- What you are asked to do:
Please return, exactly and only, the lines beginning at the top of the entries below and ending with the line containing "full code [here](../guide/example/example-json-28.kt)."; keep out the pictures.

Stored data:
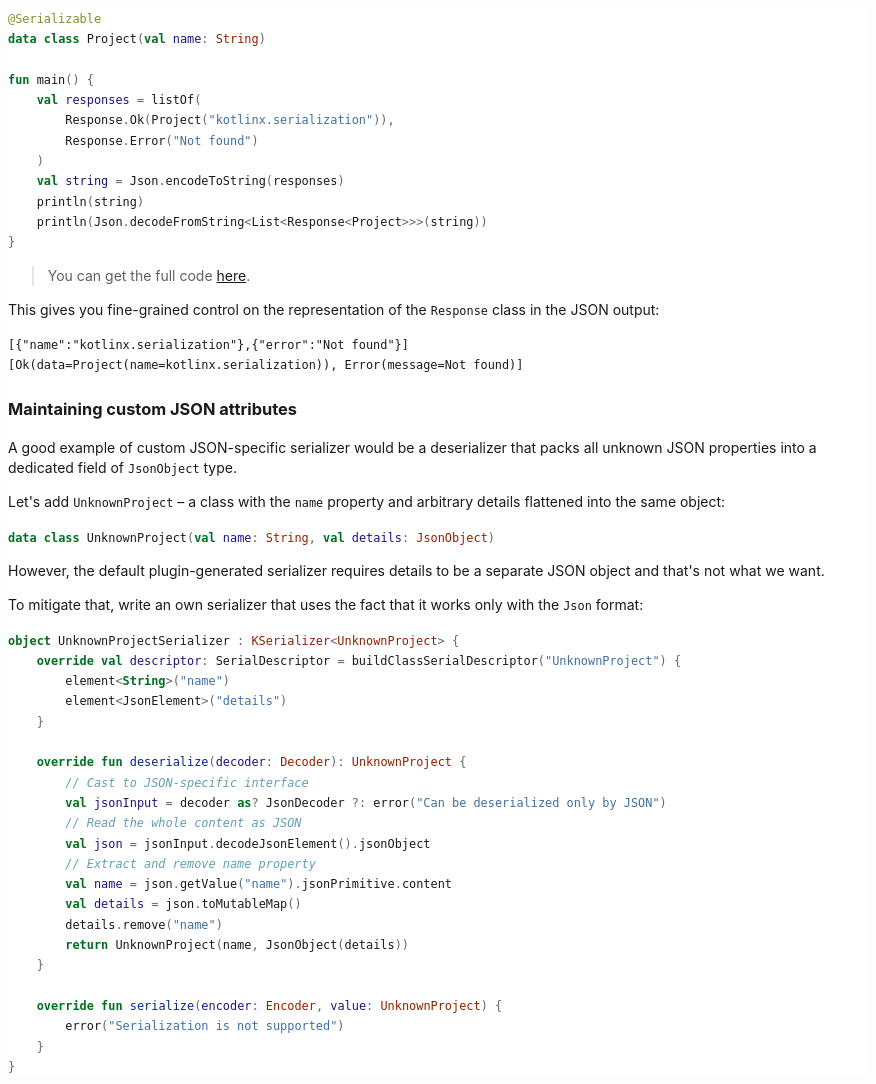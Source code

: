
 ```kotlin
@Serializable
data class Project(val name: String)

fun main() {
    val responses = listOf(
        Response.Ok(Project("kotlinx.serialization")),
        Response.Error("Not found")
    )
    val string = Json.encodeToString(responses)
    println(string)
    println(Json.decodeFromString<List<Response<Project>>>(string))
}
```

> You can get the full code [here](../guide/example/example-json-28.kt).

This gives you fine-grained control on the representation of the `Response` class in the JSON output:

```text
[{"name":"kotlinx.serialization"},{"error":"Not found"}]
[Ok(data=Project(name=kotlinx.serialization)), Error(message=Not found)]
```



### Maintaining custom JSON attributes

A good example of custom JSON-specific serializer would be a deserializer
that packs all unknown JSON properties into a dedicated field of `JsonObject` type.

Let's add `UnknownProject` &ndash; a class with the `name` property and arbitrary details flattened into the same object:



```kotlin
data class UnknownProject(val name: String, val details: JsonObject)
```

However, the default plugin-generated serializer requires details
to be a separate JSON object and that's not what we want.

To mitigate that, write an own serializer that uses the fact that it works only with the `Json` format:

```kotlin
object UnknownProjectSerializer : KSerializer<UnknownProject> {
    override val descriptor: SerialDescriptor = buildClassSerialDescriptor("UnknownProject") {
        element<String>("name")
        element<JsonElement>("details")
    }

    override fun deserialize(decoder: Decoder): UnknownProject {
        // Cast to JSON-specific interface
        val jsonInput = decoder as? JsonDecoder ?: error("Can be deserialized only by JSON")
        // Read the whole content as JSON
        val json = jsonInput.decodeJsonElement().jsonObject
        // Extract and remove name property
        val name = json.getValue("name").jsonPrimitive.content
        val details = json.toMutableMap()
        details.remove("name")
        return UnknownProject(name, JsonObject(details))
    }

    override fun serialize(encoder: Encoder, value: UnknownProject) {
        error("Serialization is not supported")
    }
}
```

[RFC-4627]: https://www.ietf.org/rfc/rfc4627.txt
[BigDecimal]: https://docs.oracle.com/javase/8/docs/api/java/math/BigDecimal.html
[Double]: https://kotlinlang.org/api/latest/jvm/stdlib/kotlin/-double/
[Double.NaN]: https://kotlinlang.org/api/latest/jvm/stdlib/kotlin/-double/-na-n.html
[List]: https://kotlinlang.org/api/latest/jvm/stdlib/kotlin.collections/-list/
[Map]: https://kotlinlang.org/api/latest/jvm/stdlib/kotlin.collections/-map/
[SerialName]: https://kotlinlang.org/api/kotlinx.serialization/kotlinx-serialization-core/kotlinx.serialization/-serial-name/index.html
[InheritableSerialInfo]: https://kotlinlang.org/api/kotlinx.serialization/kotlinx-serialization-core/kotlinx.serialization/-inheritable-serial-info/index.html
[KSerializer]: https://kotlinlang.org/api/kotlinx.serialization/kotlinx-serialization-core/kotlinx.serialization/-k-serializer/index.html
[Serializable]: https://kotlinlang.org/api/kotlinx.serialization/kotlinx-serialization-core/kotlinx.serialization/-serializable/index.html
[Encoder]: https://kotlinlang.org/api/kotlinx.serialization/kotlinx-serialization-core/kotlinx.serialization.encoding/-encoder/index.html
[Decoder]: https://kotlinlang.org/api/kotlinx.serialization/kotlinx-serialization-core/kotlinx.serialization.encoding/-decoder/index.html
[Json]: https://kotlinlang.org/api/kotlinx.serialization/kotlinx-serialization-json/kotlinx.serialization.json/-json/index.html
[Json()]: https://kotlinlang.org/api/kotlinx.serialization/kotlinx-serialization-json/kotlinx.serialization.json/-json.html
[JsonBuilder]: https://kotlinlang.org/api/kotlinx.serialization/kotlinx-serialization-json/kotlinx.serialization.json/-json-builder/index.html
[JsonBuilder.prettyPrint]: https://kotlinlang.org/api/kotlinx.serialization/kotlinx-serialization-json/kotlinx.serialization.json/-json-builder/pretty-print.html
[JsonBuilder.isLenient]: https://kotlinlang.org/api/kotlinx.serialization/kotlinx-serialization-json/kotlinx.serialization.json/-json-builder/is-lenient.html
[JsonBuilder.ignoreUnknownKeys]: https://kotlinlang.org/api/kotlinx.serialization/kotlinx-serialization-json/kotlinx.serialization.json/-json-builder/ignore-unknown-keys.html
[JsonNames]: https://kotlinlang.org/api/kotlinx.serialization/kotlinx-serialization-json/kotlinx.serialization.json/-json-names/index.html
[JsonBuilder.useAlternativeNames]: https://kotlinlang.org/api/kotlinx.serialization/kotlinx-serialization-json/kotlinx.serialization.json/-json-builder/use-alternative-names.html
[JsonBuilder.coerceInputValues]: https://kotlinlang.org/api/kotlinx.serialization/kotlinx-serialization-json/kotlinx.serialization.json/-json-builder/coerce-input-values.html
[JsonBuilder.encodeDefaults]: https://kotlinlang.org/api/kotlinx.serialization/kotlinx-serialization-json/kotlinx.serialization.json/-json-builder/encode-defaults.html
[JsonBuilder.explicitNulls]: https://kotlinlang.org/api/kotlinx.serialization/kotlinx-serialization-json/kotlinx.serialization.json/-json-builder/explicit-nulls.html
[JsonBuilder.allowStructuredMapKeys]: https://kotlinlang.org/api/kotlinx.serialization/kotlinx-serialization-json/kotlinx.serialization.json/-json-builder/allow-structured-map-keys.html
[JsonBuilder.allowSpecialFloatingPointValues]: https://kotlinlang.org/api/kotlinx.serialization/kotlinx-serialization-json/kotlinx.serialization.json/-json-builder/allow-special-floating-point-values.html
[JsonBuilder.classDiscriminator]: https://kotlinlang.org/api/kotlinx.serialization/kotlinx-serialization-json/kotlinx.serialization.json/-json-builder/class-discriminator.html
[JsonClassDiscriminator]: https://kotlinlang.org/api/kotlinx.serialization/kotlinx-serialization-json/kotlinx.serialization.json/-json-class-discriminator/index.html
[JsonBuilder.classDiscriminatorMode]: https://kotlinlang.org/api/kotlinx.serialization/kotlinx-serialization-json/kotlinx.serialization.json/-json-builder/class-discriminator-mode.html
[ClassDiscriminatorMode.NONE]: https://kotlinlang.org/api/kotlinx.serialization/kotlinx-serialization-json/kotlinx.serialization.json/-class-discriminator-mode/-n-o-n-e/index.html
[ClassDiscriminatorMode.POLYMORPHIC]: https://kotlinlang.org/api/kotlinx.serialization/kotlinx-serialization-json/kotlinx.serialization.json/-class-discriminator-mode/-p-o-l-y-m-o-r-p-h-i-c/index.html
[ClassDiscriminatorMode.ALL_JSON_OBJECTS]: https://kotlinlang.org/api/kotlinx.serialization/kotlinx-serialization-json/kotlinx.serialization.json/-class-discriminator-mode/-a-l-l_-j-s-o-n_-o-b-j-e-c-t-s/index.html
[JsonBuilder.decodeEnumsCaseInsensitive]: https://kotlinlang.org/api/kotlinx.serialization/kotlinx-serialization-json/kotlinx.serialization.json/-json-builder/decode-enums-case-insensitive.html
[JsonBuilder.namingStrategy]: https://kotlinlang.org/api/kotlinx.serialization/kotlinx-serialization-json/kotlinx.serialization.json/-json-builder/naming-strategy.html
[JsonNamingStrategy]: https://kotlinlang.org/api/kotlinx.serialization/kotlinx-serialization-json/kotlinx.serialization.json/-json-naming-strategy/index.html
[JsonElement]: https://kotlinlang.org/api/kotlinx.serialization/kotlinx-serialization-json/kotlinx.serialization.json/-json-element/index.html
[Json.parseToJsonElement]: https://kotlinlang.org/api/kotlinx.serialization/kotlinx-serialization-json/kotlinx.serialization.json/-json/parse-to-json-element.html
[JsonPrimitive]: https://kotlinlang.org/api/kotlinx.serialization/kotlinx-serialization-json/kotlinx.serialization.json/-json-primitive/index.html
[JsonPrimitive.content]: https://kotlinlang.org/api/kotlinx.serialization/kotlinx-serialization-json/kotlinx.serialization.json/-json-primitive/content.html
[JsonPrimitive()]: https://kotlinlang.org/api/kotlinx.serialization/kotlinx-serialization-json/kotlinx.serialization.json/-json-primitive.html
[JsonArray]: https://kotlinlang.org/api/kotlinx.serialization/kotlinx-serialization-json/kotlinx.serialization.json/-json-array/index.html
[JsonObject]: https://kotlinlang.org/api/kotlinx.serialization/kotlinx-serialization-json/kotlinx.serialization.json/-json-object/index.html
[_jsonPrimitive]: https://kotlinlang.org/api/kotlinx.serialization/kotlinx-serialization-json/kotlinx.serialization.json/json-primitive.html
[_jsonArray]: https://kotlinlang.org/api/kotlinx.serialization/kotlinx-serialization-json/kotlinx.serialization.json/json-array.html
[_jsonObject]: https://kotlinlang.org/api/kotlinx.serialization/kotlinx-serialization-json/kotlinx.serialization.json/json-object.html
[int]: https://kotlinlang.org/api/kotlinx.serialization/kotlinx-serialization-json/kotlinx.serialization.json/int.html
[intOrNull]: https://kotlinlang.org/api/kotlinx.serialization/kotlinx-serialization-json/kotlinx.serialization.json/int-or-null.html
[long]: https://kotlinlang.org/api/kotlinx.serialization/kotlinx-serialization-json/kotlinx.serialization.json/long.html
[longOrNull]: https://kotlinlang.org/api/kotlinx.serialization/kotlinx-serialization-json/kotlinx.serialization.json/long-or-null.html
[buildJsonArray]: https://kotlinlang.org/api/kotlinx.serialization/kotlinx-serialization-json/kotlinx.serialization.json/build-json-array.html
[buildJsonObject]: https://kotlinlang.org/api/kotlinx.serialization/kotlinx-serialization-json/kotlinx.serialization.json/build-json-object.html
[Json.decodeFromJsonElement]: https://kotlinlang.org/api/kotlinx.serialization/kotlinx-serialization-json/kotlinx.serialization.json/decode-from-json-element.html
[JsonUnquotedLiteral]: https://kotlinlang.org/api/kotlinx.serialization/kotlinx-serialization-json/kotlinx.serialization.json/-json-unquoted-literal.html
[JsonNull]: https://kotlinlang.org/api/kotlinx.serialization/kotlinx-serialization-json/kotlinx.serialization.json/-json-null/index.html
[JsonTransformingSerializer]: https://kotlinlang.org/api/kotlinx.serialization/kotlinx-serialization-json/kotlinx.serialization.json/-json-transforming-serializer/index.html
[Json.encodeToString]: https://kotlinlang.org/api/kotlinx.serialization/kotlinx-serialization-json/kotlinx.serialization.json/-json/encode-to-string.html
[JsonContentPolymorphicSerializer]: https://kotlinlang.org/api/kotlinx.serialization/kotlinx-serialization-json/kotlinx.serialization.json/-json-content-polymorphic-serializer/index.html
[JsonEncoder]: https://kotlinlang.org/api/kotlinx.serialization/kotlinx-serialization-json/kotlinx.serialization.json/-json-encoder/index.html
[JsonDecoder]: https://kotlinlang.org/api/kotlinx.serialization/kotlinx-serialization-json/kotlinx.serialization.json/-json-decoder/index.html
[JsonDecoder.decodeJsonElement]: https://kotlinlang.org/api/kotlinx.serialization/kotlinx-serialization-json/kotlinx.serialization.json/-json-decoder/decode-json-element.html
[JsonEncoder.encodeJsonElement]: https://kotlinlang.org/api/kotlinx.serialization/kotlinx-serialization-json/kotlinx.serialization.json/-json-encoder/encode-json-element.html
[JsonDecoder.json]: https://kotlinlang.org/api/kotlinx.serialization/kotlinx-serialization-json/kotlinx.serialization.json/-json-decoder/json.html
[JsonEncoder.json]: https://kotlinlang.org/api/kotlinx.serialization/kotlinx-serialization-json/kotlinx.serialization.json/-json-encoder/json.html
[Json.encodeToJsonElement]: https://kotlinlang.org/api/kotlinx.serialization/kotlinx-serialization-json/kotlinx.serialization.json/encode-to-json-element.html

- Reply to the task:
Source code

:
 ```kotlin
@Serializable
data class Project(val name: String)

fun main() {
    val responses = listOf(
        Response.Ok(Project("kotlinx.serialization")),
        Response.Error("Not found")
    )
    val string = Json.encodeToString(responses)
    println(string)
    println(Json.decodeFromString<List<Response<Project>>>(string))
}
```

> You can get the full code [here](../guide/example/example-json-28.kt).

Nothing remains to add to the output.